A: One. ONE!! And do you know WHY it only takes ONE?

Because no one else in this house knows HOW to change a light bulb. They don’t even know the bulb is BURNED OUT. They would sit in this house in the dark for THREE DAYS before they figured it out. And once they figured it out they wouldn’t be able to find the light bulbs even though they’ve been in the SAME CUPBOARD for the past SEVENTEEN YEARS.
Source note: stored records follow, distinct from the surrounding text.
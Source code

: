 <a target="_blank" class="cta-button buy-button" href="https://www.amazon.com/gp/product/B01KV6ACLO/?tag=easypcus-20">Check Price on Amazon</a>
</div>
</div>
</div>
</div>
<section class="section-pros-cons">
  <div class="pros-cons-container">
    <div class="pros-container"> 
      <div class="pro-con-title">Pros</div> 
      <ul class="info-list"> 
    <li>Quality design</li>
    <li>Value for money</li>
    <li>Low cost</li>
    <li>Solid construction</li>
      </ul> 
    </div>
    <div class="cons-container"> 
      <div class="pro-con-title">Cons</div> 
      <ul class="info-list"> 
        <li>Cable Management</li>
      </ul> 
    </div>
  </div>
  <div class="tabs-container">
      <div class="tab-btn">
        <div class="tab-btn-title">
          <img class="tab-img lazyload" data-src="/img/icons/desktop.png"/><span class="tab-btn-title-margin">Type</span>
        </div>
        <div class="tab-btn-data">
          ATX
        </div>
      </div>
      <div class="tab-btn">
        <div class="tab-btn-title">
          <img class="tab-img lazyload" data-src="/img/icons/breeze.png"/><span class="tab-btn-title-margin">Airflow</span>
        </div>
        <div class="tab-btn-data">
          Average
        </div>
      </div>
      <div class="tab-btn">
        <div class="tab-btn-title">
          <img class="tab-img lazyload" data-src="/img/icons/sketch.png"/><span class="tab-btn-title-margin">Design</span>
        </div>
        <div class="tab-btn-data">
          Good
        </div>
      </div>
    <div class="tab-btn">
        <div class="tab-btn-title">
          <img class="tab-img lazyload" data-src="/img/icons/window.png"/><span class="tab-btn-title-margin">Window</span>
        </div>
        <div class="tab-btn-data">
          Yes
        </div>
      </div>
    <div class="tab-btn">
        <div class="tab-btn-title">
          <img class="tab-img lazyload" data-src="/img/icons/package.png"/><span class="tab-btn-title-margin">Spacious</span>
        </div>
But if they did, by some miracle, find the light bulbs, TWO DAYS LATER the chair that they dragged from two rooms over to stand on to change the stupid light bulb would STILL BE IN THE SAME SPOT!!!!!!! AND UNDERNEATH IT WOULD BE THE CRUMPLED WRAPPER THE STUPID LIGHT BULBS CAME IN. WHY???

BECAUSE NO ONE IN THIS HOUSE EVER CARRIES OUT THE GARBAGE!!!! IT’S A WONDER WE HAVEN’T ALL SUFFOCATED FROM THE PILES OF GARBAGE THAT ARE 12 FEET DEEP THROUGHOUT THE ENTIRE HOUSE. THE HOUSE!! THE HOUSE!!! IT WOULD TAKE AN ARMY TO CLEAN THIS …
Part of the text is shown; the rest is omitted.